### TASK TO CARRY OUT
Scan the listing below for the word "stringliteral" and state how many lines hold it. Write nothing but the number.

### DATASET EXCERPTS
+++

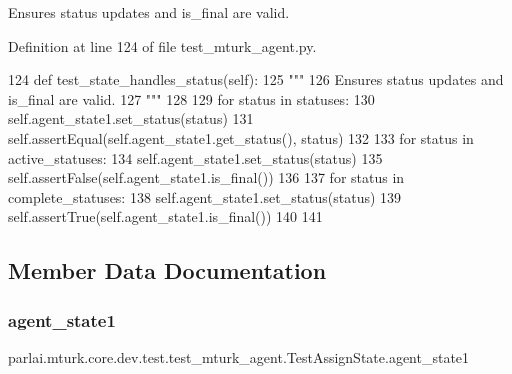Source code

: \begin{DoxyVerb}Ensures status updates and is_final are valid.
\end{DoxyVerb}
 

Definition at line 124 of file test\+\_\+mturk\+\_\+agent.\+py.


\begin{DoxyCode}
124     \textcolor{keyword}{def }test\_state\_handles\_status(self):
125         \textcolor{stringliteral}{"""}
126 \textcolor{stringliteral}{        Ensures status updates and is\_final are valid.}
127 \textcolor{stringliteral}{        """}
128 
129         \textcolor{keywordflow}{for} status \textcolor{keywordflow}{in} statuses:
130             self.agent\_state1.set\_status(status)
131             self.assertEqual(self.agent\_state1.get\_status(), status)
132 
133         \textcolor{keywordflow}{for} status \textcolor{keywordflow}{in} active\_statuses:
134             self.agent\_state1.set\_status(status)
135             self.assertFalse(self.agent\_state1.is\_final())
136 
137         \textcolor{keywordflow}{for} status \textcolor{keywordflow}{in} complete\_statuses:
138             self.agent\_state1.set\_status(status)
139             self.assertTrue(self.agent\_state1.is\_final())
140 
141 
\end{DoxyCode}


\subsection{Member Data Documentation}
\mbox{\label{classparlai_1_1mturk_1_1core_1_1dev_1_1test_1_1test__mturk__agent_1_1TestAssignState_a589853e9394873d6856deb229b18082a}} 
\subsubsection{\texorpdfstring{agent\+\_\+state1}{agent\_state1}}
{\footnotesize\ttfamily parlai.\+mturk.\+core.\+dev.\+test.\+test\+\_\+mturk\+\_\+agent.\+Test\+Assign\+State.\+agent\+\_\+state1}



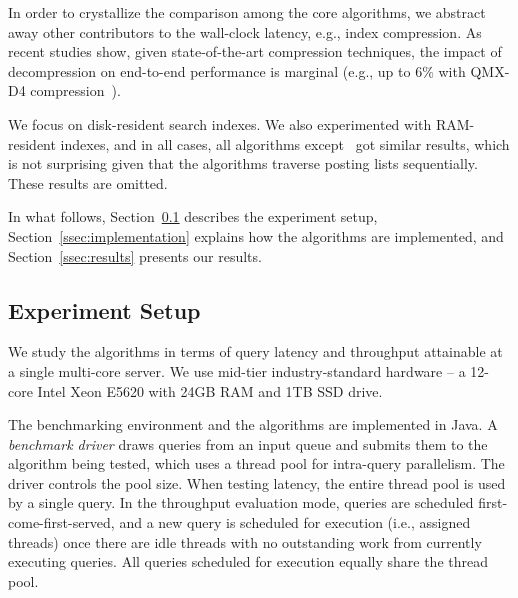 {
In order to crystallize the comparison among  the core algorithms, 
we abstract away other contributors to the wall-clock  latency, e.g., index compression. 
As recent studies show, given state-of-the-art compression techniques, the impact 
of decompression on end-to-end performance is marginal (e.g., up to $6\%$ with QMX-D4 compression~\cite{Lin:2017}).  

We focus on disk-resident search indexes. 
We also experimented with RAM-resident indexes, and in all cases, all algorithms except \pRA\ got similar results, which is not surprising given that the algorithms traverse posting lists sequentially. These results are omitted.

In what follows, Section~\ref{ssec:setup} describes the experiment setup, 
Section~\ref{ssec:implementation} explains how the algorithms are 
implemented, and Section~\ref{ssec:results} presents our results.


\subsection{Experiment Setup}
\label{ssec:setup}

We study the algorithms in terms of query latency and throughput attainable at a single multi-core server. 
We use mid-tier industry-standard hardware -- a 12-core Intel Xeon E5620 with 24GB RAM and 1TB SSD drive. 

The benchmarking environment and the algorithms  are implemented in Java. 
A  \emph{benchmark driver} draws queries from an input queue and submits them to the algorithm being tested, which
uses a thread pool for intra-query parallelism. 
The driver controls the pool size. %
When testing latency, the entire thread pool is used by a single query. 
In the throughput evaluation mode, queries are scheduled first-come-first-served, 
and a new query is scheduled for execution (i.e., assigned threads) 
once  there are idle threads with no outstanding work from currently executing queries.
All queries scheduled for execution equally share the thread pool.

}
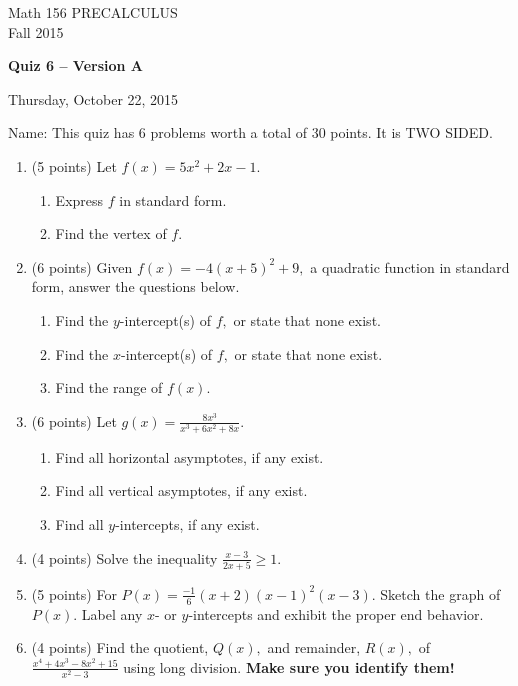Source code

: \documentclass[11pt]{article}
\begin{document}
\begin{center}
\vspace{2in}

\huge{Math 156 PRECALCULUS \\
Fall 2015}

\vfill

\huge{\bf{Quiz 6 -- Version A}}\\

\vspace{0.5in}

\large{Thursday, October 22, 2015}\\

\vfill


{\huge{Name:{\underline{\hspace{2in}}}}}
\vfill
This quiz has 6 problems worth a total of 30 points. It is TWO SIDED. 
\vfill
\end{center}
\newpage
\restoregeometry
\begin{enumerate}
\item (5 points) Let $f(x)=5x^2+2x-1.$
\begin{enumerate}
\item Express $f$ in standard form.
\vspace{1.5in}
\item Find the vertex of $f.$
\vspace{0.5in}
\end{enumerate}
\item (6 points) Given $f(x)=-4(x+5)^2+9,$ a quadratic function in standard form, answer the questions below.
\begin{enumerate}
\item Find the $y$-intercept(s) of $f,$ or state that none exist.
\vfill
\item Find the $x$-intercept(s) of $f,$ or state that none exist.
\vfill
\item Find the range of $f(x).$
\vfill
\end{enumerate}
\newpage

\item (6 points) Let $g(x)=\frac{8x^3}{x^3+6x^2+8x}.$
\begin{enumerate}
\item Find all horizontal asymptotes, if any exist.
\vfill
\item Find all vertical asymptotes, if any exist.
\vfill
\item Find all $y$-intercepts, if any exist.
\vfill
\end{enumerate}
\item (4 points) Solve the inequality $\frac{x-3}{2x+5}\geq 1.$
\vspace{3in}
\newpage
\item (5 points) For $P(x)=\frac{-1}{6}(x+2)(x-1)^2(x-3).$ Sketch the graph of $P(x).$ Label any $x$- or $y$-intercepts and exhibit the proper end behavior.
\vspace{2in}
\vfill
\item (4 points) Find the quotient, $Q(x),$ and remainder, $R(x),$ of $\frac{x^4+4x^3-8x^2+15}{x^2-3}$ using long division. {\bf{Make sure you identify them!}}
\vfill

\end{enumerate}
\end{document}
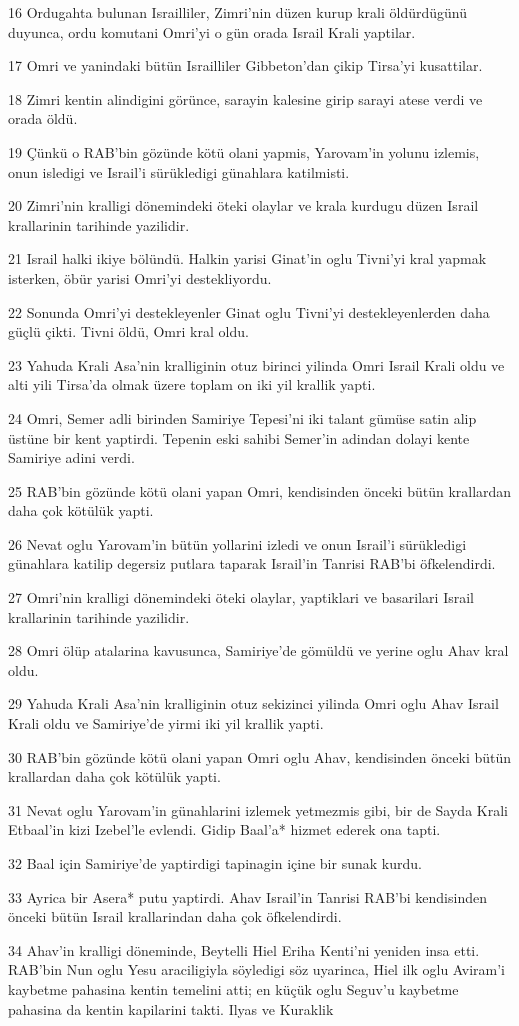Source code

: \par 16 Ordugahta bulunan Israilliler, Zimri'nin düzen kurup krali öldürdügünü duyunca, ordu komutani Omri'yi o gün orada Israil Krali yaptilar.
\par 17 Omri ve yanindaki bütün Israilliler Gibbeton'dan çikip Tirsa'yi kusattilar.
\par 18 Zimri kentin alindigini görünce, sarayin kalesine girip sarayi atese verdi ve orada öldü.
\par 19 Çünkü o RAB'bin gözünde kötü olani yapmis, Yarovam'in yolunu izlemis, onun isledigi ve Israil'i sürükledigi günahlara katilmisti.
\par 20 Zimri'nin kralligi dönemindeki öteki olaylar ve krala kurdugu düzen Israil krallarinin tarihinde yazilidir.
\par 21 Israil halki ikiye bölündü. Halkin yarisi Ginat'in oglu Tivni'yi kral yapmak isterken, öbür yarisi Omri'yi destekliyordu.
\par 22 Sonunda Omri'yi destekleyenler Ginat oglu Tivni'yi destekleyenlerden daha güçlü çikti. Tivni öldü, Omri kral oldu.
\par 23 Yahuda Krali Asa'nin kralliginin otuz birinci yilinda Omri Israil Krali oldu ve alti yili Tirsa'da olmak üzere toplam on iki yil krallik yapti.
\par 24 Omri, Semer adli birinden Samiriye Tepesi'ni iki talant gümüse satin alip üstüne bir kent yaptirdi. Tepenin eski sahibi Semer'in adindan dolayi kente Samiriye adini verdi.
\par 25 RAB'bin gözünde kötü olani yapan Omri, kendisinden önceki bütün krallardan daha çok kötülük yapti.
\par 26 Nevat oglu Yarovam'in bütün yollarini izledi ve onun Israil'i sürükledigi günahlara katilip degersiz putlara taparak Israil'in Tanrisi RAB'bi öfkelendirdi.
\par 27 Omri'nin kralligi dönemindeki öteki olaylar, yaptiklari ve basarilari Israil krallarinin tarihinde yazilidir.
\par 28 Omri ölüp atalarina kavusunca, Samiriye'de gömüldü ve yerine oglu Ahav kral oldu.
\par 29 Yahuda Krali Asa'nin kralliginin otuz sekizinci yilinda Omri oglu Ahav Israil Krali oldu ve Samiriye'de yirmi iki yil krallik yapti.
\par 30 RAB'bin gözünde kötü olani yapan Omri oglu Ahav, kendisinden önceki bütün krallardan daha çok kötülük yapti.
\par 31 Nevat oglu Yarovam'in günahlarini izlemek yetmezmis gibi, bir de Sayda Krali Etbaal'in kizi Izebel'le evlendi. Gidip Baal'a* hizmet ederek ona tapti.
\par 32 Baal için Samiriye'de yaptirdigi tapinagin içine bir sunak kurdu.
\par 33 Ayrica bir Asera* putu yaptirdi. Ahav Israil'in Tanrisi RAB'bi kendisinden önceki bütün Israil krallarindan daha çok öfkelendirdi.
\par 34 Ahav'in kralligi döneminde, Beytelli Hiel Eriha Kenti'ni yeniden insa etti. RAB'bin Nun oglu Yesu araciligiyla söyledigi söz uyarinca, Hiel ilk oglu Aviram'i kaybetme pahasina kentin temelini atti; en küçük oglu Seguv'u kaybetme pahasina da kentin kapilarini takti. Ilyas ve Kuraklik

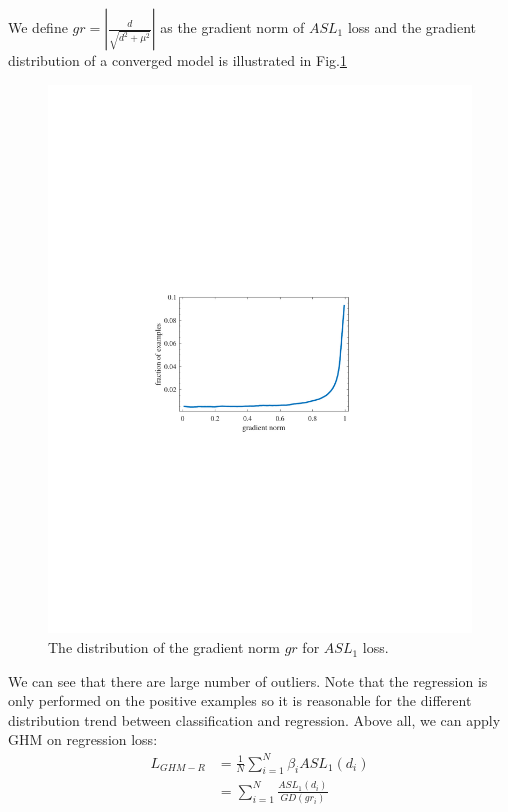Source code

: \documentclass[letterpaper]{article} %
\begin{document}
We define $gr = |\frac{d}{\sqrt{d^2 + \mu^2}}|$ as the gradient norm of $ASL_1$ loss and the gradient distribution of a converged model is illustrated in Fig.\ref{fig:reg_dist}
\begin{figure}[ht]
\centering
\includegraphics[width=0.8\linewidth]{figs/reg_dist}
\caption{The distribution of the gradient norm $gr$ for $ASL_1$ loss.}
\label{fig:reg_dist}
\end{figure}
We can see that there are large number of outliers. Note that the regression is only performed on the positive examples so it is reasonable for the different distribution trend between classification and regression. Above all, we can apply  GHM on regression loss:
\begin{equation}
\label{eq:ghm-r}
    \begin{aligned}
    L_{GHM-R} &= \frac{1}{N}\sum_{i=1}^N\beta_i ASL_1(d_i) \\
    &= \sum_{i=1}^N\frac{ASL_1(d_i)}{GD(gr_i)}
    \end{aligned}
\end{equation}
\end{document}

+++

### RESPONSE FOR THIS EXERCISE
3